In California Posted on October 24, 2012

The Witness Oak

I have watched Molly Chappellet’s garden evolve and mature over many years. The elements that make it one of the most beautiful and memorable I know haven’t changed. The view to the northwest, over the plunging vineyards, over the waters of Lake Hennessy far below to distant Mount St Helens, the huge volcanic boulders like fossilized wild beasts stalking the landscape, the huge dark domes of many-centuries-old oaks, these are the anchoring elements.

 

The dynamic ones are the light (when the sun sets behind the vines in October there is gold-dust on everything) and Molly’s planting. No one can tell where the garden begins, and it really doesn’t end: it spreads out as a vision that encompasses everything from the eaves of the old timber ranch-house to the purple ridges of the hills. Lavender, euphorbias, irises or eight-foot artichokes meander off downhill to meet the regiment of vines. The vines advance among the oaks, the rocks among the cherries, the roses among the lemon trees – and the paths and platforms for walking or sitting are smoothly raked caviar, or so it seems. The grey granular surface is the grape-pips of vintage after vintage. They pile the purple pomace from the press and wait for the skins to disappear.

 

The boulders are unique, it seems, to Pritchard Hill. A wine-grower has a choice: either plant his vineyard in the spaces between these massive chunks of stone strewn over the hills or dig them up and move them  – a task of unknown size when

the digging begins. One mammoth in the centre of the vineyard amphitheatre below the house weighs 70 tons. It provoked Molly to make another garden around it and some of its fellows: just a shawl of native shrubs, half a dozen Lombardy poplars and a caviar floor.

 

On this visit, though, the garden had another dimension. The biggest of all the spreading oaks, perhaps 100 feet across its ground-scraping branches, began to sing.
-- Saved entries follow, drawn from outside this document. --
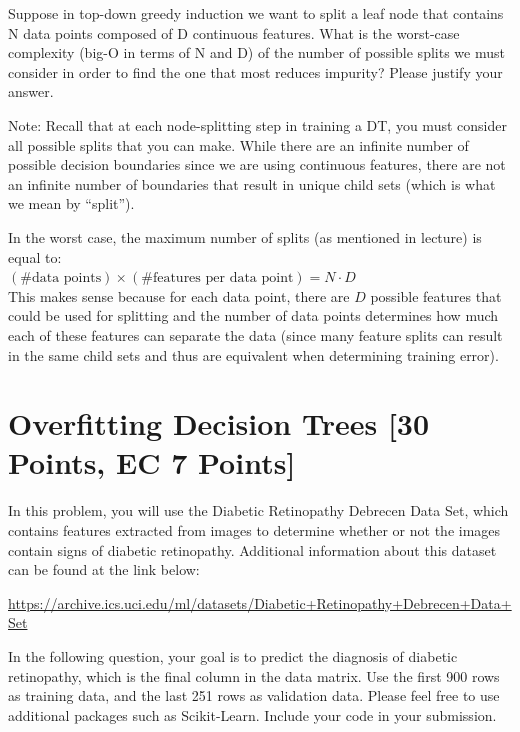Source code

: \problem[4] Suppose in top-down greedy induction we want to split a leaf node that contains N data points composed of
D continuous features. What is the worst-case
complexity (big-O in terms of N and D) of the number of possible splits we must consider in order to find the one that most reduces impurity? Please justify your answer.

Note: Recall that at each node-splitting step in training a DT, you must consider all possible splits that you can make. While there are an infinite number of possible decision boundaries since we are using continuous features, there are not an infinite number of boundaries that result in unique child sets (which is what we mean by ``split'').

\begin{solution}
   In the worst case, the maximum number of splits (as mentioned in lecture) is equal to: \\
   $(\text{\# data points}) \times (\text{\# features per data point}) = N \cdot D$ \\
   This makes sense because for each data point, there are $D$ possible features that could be used for splitting and the number of data points determines how much each of these features can separate the data (since many feature splits can result in the same child sets and thus are equivalent when determining training error).
\end{solution}


\newpage

\section{Overfitting Decision Trees [30 Points, EC 7 Points]}

In this problem, you will use the Diabetic Retinopathy Debrecen Data Set, which contains features extracted from images to determine whether or not the images contain signs of diabetic retinopathy. Additional information about this dataset can be found at the link below:

\url{https://archive.ics.uci.edu/ml/datasets/Diabetic+Retinopathy+Debrecen+Data+Set}

In the following question, your goal is to predict the diagnosis of diabetic retinopathy, which is the final column in the data matrix.  Use the first 900 rows as training data, and the last
251 rows as validation data. Please feel free to use additional packages such as Scikit-Learn. Include your code in your submission.



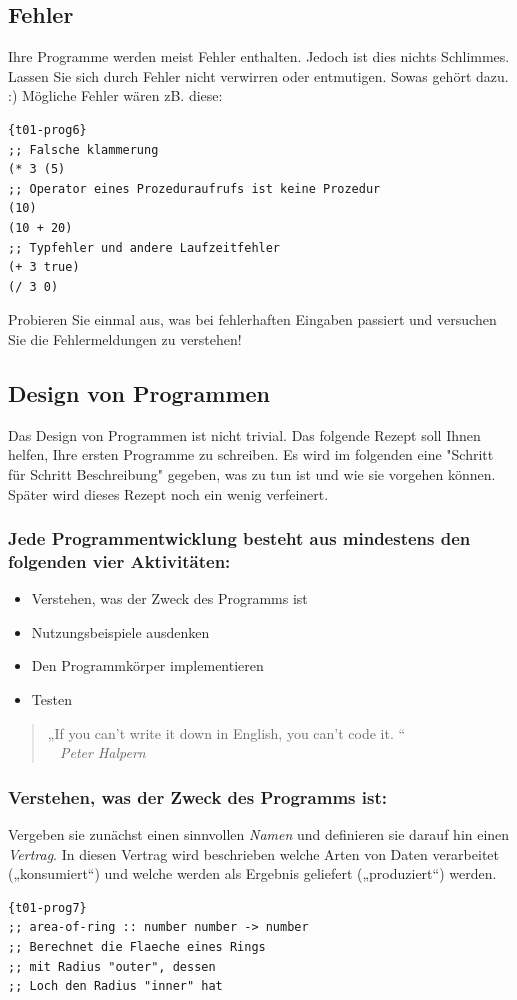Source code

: \subsection{Fehler}
Ihre Programme werden meist Fehler enthalten. Jedoch ist dies nichts Schlimmes. Lassen Sie sich durch Fehler nicht verwirren oder entmutigen. Sowas gehört dazu. :)
Mögliche Fehler wären zB. diese:
\begin{lstlisting}{t01-prog6}
;; Falsche klammerung
(* 3 (5)
;; Operator eines Prozeduraufrufs ist keine Prozedur
(10)
(10 + 20)
;; Typfehler und andere Laufzeitfehler
(+ 3 true)
(/ 3 0)
\end{lstlisting}
Probieren Sie einmal aus, was bei fehlerhaften Eingaben passiert und versuchen Sie die Fehlermeldungen zu verstehen!

\subsection{Design von Programmen}
Das Design von Programmen ist nicht trivial. Das folgende Rezept soll Ihnen helfen, Ihre ersten Programme zu schreiben. Es wird im folgenden eine "Schritt für Schritt Beschreibung" gegeben, was zu tun ist und wie sie vorgehen können. Später wird dieses Rezept noch ein wenig verfeinert.

\subsubsection{Jede Programmentwicklung besteht aus
mindestens den folgenden vier Aktivitäten:}

\begin{itemize}
	\item Verstehen, was der Zweck des Programms ist
	\item Nutzungsbeispiele ausdenken
	\item Den Programmkörper implementieren
	\item Testen
\end{itemize}

\begin{quote}
	„If you can't write it down in English, you can't code it.	“ \\
	\textit{~ Peter Halpern}
\end{quote}

\subsubsection{Verstehen, was der Zweck des Programms ist:}
Vergeben sie zunächst einen sinnvollen \textit{Namen} und definieren sie darauf hin einen \textit{Vertrag}. In diesen Vertrag wird beschrieben welche Arten von Daten verarbeitet („konsumiert“) und welche werden als Ergebnis geliefert („produziert“) werden.
\begin{lstlisting}{t01-prog7}
;; area-of-ring :: number number -> number
;; Berechnet die Flaeche eines Rings
;; mit Radius "outer", dessen
;; Loch den Radius "inner" hat
\end{lstlisting}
Molly’s musician friends had composed its hymn to being, a mysterious flow of flute and strings that came from the heights and the heart of the tree: the prelude, leaves; the presto, storm; the adagio, roots; the intermezzo, life and the finale, air. (Should I mention, or not, the fact that the flautist had climbed to the furthest branches to rig speakers?)

 

You could call this, if you like, Extreme Gardening. But that sounds like something extravagantly imposed. There are a score of great gardens in the Napa and Sonoma valleys, and Molly Chappellet has had a hand in many of them. But there is no trade-mark touch, no heavy hint that a great landscaper has been involved. Her influence seems more like a spiritual one.